Required work:
Each record below gets repeated exactly, and pictures stay out of the copy.

Information provided:
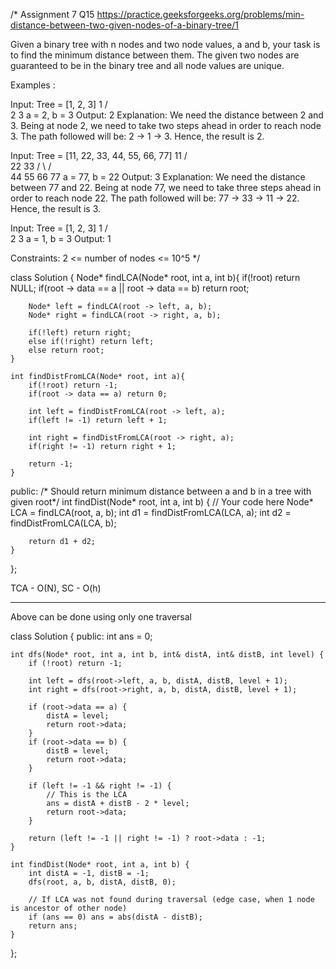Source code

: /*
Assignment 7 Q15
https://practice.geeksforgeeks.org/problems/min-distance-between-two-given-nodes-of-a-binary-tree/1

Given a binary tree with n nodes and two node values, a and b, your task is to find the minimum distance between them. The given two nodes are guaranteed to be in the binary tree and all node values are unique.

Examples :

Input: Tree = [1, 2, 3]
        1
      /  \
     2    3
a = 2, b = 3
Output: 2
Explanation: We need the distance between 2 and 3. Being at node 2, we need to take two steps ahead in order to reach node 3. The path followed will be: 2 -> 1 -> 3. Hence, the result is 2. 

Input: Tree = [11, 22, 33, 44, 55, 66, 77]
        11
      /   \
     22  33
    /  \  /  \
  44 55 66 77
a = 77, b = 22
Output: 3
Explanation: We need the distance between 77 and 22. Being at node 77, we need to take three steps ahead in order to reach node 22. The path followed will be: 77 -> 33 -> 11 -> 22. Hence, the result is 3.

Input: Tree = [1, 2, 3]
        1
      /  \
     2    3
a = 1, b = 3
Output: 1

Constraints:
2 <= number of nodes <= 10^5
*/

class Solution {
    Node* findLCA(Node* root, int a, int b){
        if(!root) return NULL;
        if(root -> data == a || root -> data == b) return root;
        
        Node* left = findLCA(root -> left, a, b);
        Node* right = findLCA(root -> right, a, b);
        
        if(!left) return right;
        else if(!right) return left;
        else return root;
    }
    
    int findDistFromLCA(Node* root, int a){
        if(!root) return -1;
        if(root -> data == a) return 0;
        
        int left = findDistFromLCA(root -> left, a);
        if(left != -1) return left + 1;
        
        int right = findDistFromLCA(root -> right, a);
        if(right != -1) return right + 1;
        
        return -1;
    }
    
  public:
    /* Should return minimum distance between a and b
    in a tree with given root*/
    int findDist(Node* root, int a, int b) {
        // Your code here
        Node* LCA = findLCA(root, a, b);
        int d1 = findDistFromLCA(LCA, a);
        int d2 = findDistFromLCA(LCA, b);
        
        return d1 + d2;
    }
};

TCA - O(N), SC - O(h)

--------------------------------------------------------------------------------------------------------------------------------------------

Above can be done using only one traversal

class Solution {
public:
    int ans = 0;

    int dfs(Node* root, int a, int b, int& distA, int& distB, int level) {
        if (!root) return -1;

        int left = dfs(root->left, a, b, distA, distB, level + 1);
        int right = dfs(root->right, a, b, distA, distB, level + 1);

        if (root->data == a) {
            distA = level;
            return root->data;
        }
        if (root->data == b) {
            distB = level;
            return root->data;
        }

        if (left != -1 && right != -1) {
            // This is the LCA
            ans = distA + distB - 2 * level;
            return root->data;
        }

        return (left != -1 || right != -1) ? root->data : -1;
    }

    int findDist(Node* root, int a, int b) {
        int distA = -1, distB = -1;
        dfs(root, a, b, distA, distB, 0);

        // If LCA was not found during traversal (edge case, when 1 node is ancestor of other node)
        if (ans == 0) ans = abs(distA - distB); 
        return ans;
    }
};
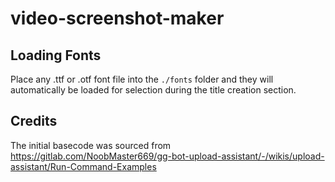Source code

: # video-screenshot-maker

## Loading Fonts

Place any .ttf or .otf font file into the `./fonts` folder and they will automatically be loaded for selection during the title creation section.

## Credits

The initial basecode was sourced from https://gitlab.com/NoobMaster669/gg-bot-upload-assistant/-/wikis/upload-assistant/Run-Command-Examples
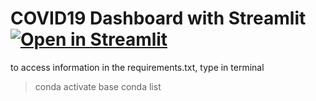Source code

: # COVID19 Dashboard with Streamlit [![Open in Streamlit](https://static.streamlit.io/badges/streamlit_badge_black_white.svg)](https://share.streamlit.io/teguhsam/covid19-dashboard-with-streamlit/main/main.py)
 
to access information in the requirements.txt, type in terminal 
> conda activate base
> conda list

Solved exercise:
Source code

: /*
Assignment 7 Q15
https://practice.geeksforgeeks.org/problems/min-distance-between-two-given-nodes-of-a-binary-tree/1

Given a binary tree with n nodes and two node values, a and b, your task is to find the minimum distance between them. The given two nodes are guaranteed to be in the binary tree and all node values are unique.

Examples :

Input: Tree = [1, 2, 3]
        1
      /  \
     2    3
a = 2, b = 3
Output: 2
Explanation: We need the distance between 2 and 3. Being at node 2, we need to take two steps ahead in order to reach node 3. The path followed will be: 2 -> 1 -> 3. Hence, the result is 2. 

Input: Tree = [11, 22, 33, 44, 55, 66, 77]
        11
      /   \
     22  33
    /  \  /  \
  44 55 66 77
a = 77, b = 22
Output: 3
Explanation: We need the distance between 77 and 22. Being at node 77, we need to take three steps ahead in order to reach node 22. The path followed will be: 77 -> 33 -> 11 -> 22. Hence, the result is 3.

Input: Tree = [1, 2, 3]
        1
      /  \
     2    3
a = 1, b = 3
Output: 1

Constraints:
2 <= number of nodes <= 10^5
*/

class Solution {
    Node* findLCA(Node* root, int a, int b){
        if(!root) return NULL;
        if(root -> data == a || root -> data == b) return root;
        
        Node* left = findLCA(root -> left, a, b);
        Node* right = findLCA(root -> right, a, b);
        
        if(!left) return right;
        else if(!right) return left;
        else return root;
    }
    
    int findDistFromLCA(Node* root, int a){
        if(!root) return -1;
        if(root -> data == a) return 0;
        
        int left = findDistFromLCA(root -> left, a);
        if(left != -1) return left + 1;
        
        int right = findDistFromLCA(root -> right, a);
        if(right != -1) return right + 1;
        
        return -1;
    }
    
  public:
    /* Should return minimum distance between a and b
    in a tree with given root*/
    int findDist(Node* root, int a, int b) {
        // Your code here
        Node* LCA = findLCA(root, a, b);
        int d1 = findDistFromLCA(LCA, a);
        int d2 = findDistFromLCA(LCA, b);
        
        return d1 + d2;
    }
};

TCA - O(N), SC - O(h)

--------------------------------------------------------------------------------------------------------------------------------------------

Above can be done using only one traversal

class Solution {
public:
    int ans = 0;

    int dfs(Node* root, int a, int b, int& distA, int& distB, int level) {
        if (!root) return -1;

        int left = dfs(root->left, a, b, distA, distB, level + 1);
        int right = dfs(root->right, a, b, distA, distB, level + 1);

        if (root->data == a) {
            distA = level;
            return root->data;
        }
        if (root->data == b) {
            distB = level;
            return root->data;
        }

        if (left != -1 && right != -1) {
            // This is the LCA
            ans = distA + distB - 2 * level;
            return root->data;
        }

        return (left != -1 || right != -1) ? root->data : -1;
    }

    int findDist(Node* root, int a, int b) {
        int distA = -1, distB = -1;
        dfs(root, a, b, distA, distB, 0);

        // If LCA was not found during traversal (edge case, when 1 node is ancestor of other node)
        if (ans == 0) ans = abs(distA - distB); 
        return ans;
    }
};
Source code

: # video-screenshot-maker

## Loading Fonts

Place any .ttf or .otf font file into the `./fonts` folder and they will automatically be loaded for selection during the title creation section.

## Credits

The initial basecode was sourced from https://gitlab.com/NoobMaster669/gg-bot-upload-assistant/-/wikis/upload-assistant/Run-Command-Examples
Source code

: # COVID19 Dashboard with Streamlit [![Open in Streamlit](https://static.streamlit.io/badges/streamlit_badge_black_white.svg)](https://share.streamlit.io/teguhsam/covid19-dashboard-with-streamlit/main/main.py)
 
to access information in the requirements.txt, type in terminal 
> conda activate base
> conda list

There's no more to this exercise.